Aim of the exercise |
Lines in the listing below that include the word "importance" need to be copied.

Given data |
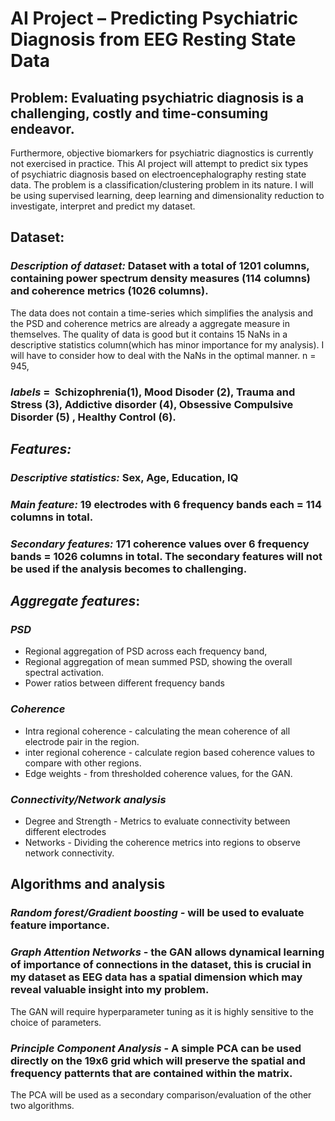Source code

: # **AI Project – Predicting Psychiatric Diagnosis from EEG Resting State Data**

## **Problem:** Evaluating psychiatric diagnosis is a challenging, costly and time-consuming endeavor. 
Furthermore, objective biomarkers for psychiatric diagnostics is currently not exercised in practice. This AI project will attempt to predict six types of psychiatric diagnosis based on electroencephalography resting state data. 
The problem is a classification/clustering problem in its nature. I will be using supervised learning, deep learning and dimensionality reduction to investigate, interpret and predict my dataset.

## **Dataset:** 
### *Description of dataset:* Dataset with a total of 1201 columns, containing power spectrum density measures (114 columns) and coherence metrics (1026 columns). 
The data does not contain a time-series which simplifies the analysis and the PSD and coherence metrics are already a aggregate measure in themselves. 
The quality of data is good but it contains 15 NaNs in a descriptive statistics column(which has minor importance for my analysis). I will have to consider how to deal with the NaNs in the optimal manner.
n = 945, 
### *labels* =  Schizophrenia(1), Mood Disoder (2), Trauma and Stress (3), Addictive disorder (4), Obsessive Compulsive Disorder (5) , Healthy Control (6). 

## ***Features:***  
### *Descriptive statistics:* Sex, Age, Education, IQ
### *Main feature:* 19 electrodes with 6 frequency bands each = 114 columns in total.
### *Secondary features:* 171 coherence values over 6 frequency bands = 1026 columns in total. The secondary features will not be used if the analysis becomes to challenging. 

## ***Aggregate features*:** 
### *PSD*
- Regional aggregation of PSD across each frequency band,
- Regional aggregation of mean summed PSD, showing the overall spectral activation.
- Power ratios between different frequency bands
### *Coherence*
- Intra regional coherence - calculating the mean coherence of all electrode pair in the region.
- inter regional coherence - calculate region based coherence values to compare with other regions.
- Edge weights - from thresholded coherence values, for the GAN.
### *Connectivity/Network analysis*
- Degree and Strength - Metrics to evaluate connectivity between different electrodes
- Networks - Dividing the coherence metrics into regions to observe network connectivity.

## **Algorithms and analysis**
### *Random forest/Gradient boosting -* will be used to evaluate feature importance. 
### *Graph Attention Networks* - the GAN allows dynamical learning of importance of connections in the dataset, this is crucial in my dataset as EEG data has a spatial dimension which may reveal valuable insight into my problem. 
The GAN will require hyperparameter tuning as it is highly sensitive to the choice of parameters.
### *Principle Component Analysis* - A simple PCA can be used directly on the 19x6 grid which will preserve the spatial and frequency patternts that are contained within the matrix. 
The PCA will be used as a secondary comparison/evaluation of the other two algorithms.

---

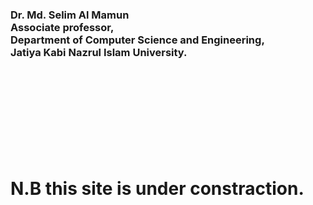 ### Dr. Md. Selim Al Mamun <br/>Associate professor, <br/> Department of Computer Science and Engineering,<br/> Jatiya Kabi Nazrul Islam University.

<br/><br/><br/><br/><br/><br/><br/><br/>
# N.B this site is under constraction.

Output below |
The quality of data is good but it contains 15 NaNs in a descriptive statistics column(which has minor importance for my analysis). I will have to consider how to deal with the NaNs in the optimal manner.
### *Random forest/Gradient boosting -* will be used to evaluate feature importance. 
### *Graph Attention Networks* - the GAN allows dynamical learning of importance of connections in the dataset, this is crucial in my dataset as EEG data has a spatial dimension which may reveal valuable insight into my problem. 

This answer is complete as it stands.